EDIT:
The Man you are using a reasoning that has no ability to deal with things that save their ids with respect to each other under co-existence.
Again Dorn these are just “ids” that you ascribe, so can save them as much as you want.
As a result you are unable to understand the non-local id of a thing that exists at more than one location, and the local id of a thing that exists at no more than one location, under their co-existence.
Nope, I got no problem with “a thing that exists at more than one location, and” some other “thing that exists at no more than one location”. Its your “non-local/local” “id”s with all the nonsense baggage you try to just ascribe with them that gets you into trouble.
You simply use the word "order" even if there is no order, so even if one follows your reasoning, the next element of a given collection is not necessarily determined by any particular order exactly as the cardinality of some infinite set is not impacted by the order of its members (cardinality is not ordinality and vice versa).

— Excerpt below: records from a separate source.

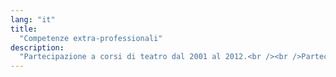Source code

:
 ```yaml
---
lang: "it"
title:
  "Competenze extra-professionali"
description:
  "Partecipazione a corsi di teatro dal 2001 al 2012.<br /><br />Partecipazione a corsi di scrittura creativa, che hanno portato anche alla pubblicazione di opere proprie su Amazon."
---
```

The “cardinality of some infinite set, or any set, is not impacted by the order of its members”, I certainly won’t argue otherwise but “the next element of a given collection” is an aspect of ordering. You do understand what an ordinal number is, don’t you? Hint; look to the root of the word ‘ordinal’ if you are still missing it.

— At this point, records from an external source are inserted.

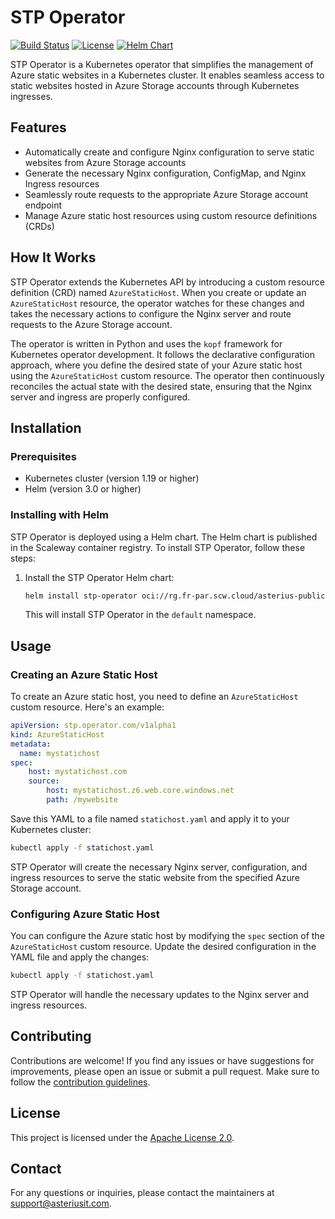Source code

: # STP Operator

[![Build Status](https://github.com/AsteriusIT/stp-operator/actions/workflows/build-deploy.yml/badge.svg)](https://github.com/AsteriusIT/stp-operator/actions/workflows/build-deploy.yml)
[![License](https://img.shields.io/badge/License-Apache%202.0-blue.svg)](https://opensource.org/licenses/Apache-2.0)
[![Helm Chart](https://img.shields.io/badge/helm%20chart-v0.0.3-blue)](https://github.com/AsteriusIT/stp-operator/releases/tag/v0.0.3)

STP Operator is a Kubernetes operator that simplifies the management of Azure
static websites in a Kubernetes cluster. It enables seamless access to static
websites hosted in Azure Storage accounts through Kubernetes ingresses.

## Features

- Automatically create and configure Nginx configuration to serve static
  websites from Azure Storage accounts
- Generate the necessary Nginx configuration, ConfigMap, and Nginx Ingress
  resources
- Seamlessly route requests to the appropriate Azure Storage account endpoint
- Manage Azure static host resources using custom resource definitions (CRDs)

## How It Works

STP Operator extends the Kubernetes API by introducing a custom resource
definition (CRD) named `AzureStaticHost`. When you create or update an
`AzureStaticHost` resource, the operator watches for these changes and takes the
necessary actions to configure the Nginx server and route requests to the Azure
Storage account.

The operator is written in Python and uses the `kopf` framework for Kubernetes
operator development. It follows the declarative configuration approach, where
you define the desired state of your Azure static host using the
`AzureStaticHost` custom resource. The operator then continuously reconciles the
actual state with the desired state, ensuring that the Nginx server and ingress
are properly configured.

## Installation

### Prerequisites

- Kubernetes cluster (version 1.19 or higher)
- Helm (version 3.0 or higher)

### Installing with Helm

STP Operator is deployed using a Helm chart. The Helm chart is published in the
Scaleway container registry. To install STP Operator, follow these steps:

1. Install the STP Operator Helm chart:
   ```bash
   helm install stp-operator oci://rg.fr-par.scw.cloud/asterius-public-helm/operators/stp-operator --version 0.0.2
   ```

   This will install STP Operator in the `default` namespace.

## Usage

### Creating an Azure Static Host

To create an Azure static host, you need to define an `AzureStaticHost` custom
resource. Here's an example:

```yaml
apiVersion: stp.operator.com/v1alpha1
kind: AzureStaticHost
metadata:
  name: mystatichost
spec:
    host: mystatichost.com
    source:
        host: mystatichost.z6.web.core.windows.net
        path: /mywebsite
```

Save this YAML to a file named `statichost.yaml` and apply it to your Kubernetes
cluster:

```bash
kubectl apply -f statichost.yaml
```

STP Operator will create the necessary Nginx server, configuration, and ingress
resources to serve the static website from the specified Azure Storage account.

### Configuring Azure Static Host

You can configure the Azure static host by modifying the `spec` section of the
`AzureStaticHost` custom resource. Update the desired configuration in the YAML
file and apply the changes:

```bash
kubectl apply -f statichost.yaml
```

STP Operator will handle the necessary updates to the Nginx server and ingress
resources.

## Contributing

Contributions are welcome! If you find any issues or have suggestions for
improvements, please open an issue or submit a pull request. Make sure to follow
the [contribution guidelines](CONTRIBUTING.md).

## License

This project is licensed under the [Apache License 2.0](LICENSE).

## Contact

For any questions or inquiries, please contact the maintainers at
[support@asteriusit.com](mailto:support@asteriusit.com).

By understanding the arbitrariness of the next member of some infinite set and the fact that multiplicity is the result of the co-existence of the local with the non-local, we have the needed logical basis to conclude that any given amount of local elements can't completely cover a non-local element under the co-existence, and any given amount of non-local elements can completely reducible into local elements.
Once again your stated ‘conclusion’ simply doesn’t follow from your purported “logical basis” .
The non-transformation of the local and the non-local into each other under their co-existence, guarantees the existence of multiplicity in the first place, and prevents the existence of the final non-local or local element in any given infinite collection (or in other words, the completeness of any given infinite collection, where the permanent existence of the next non-local or local elements, is an inherent property of its existence).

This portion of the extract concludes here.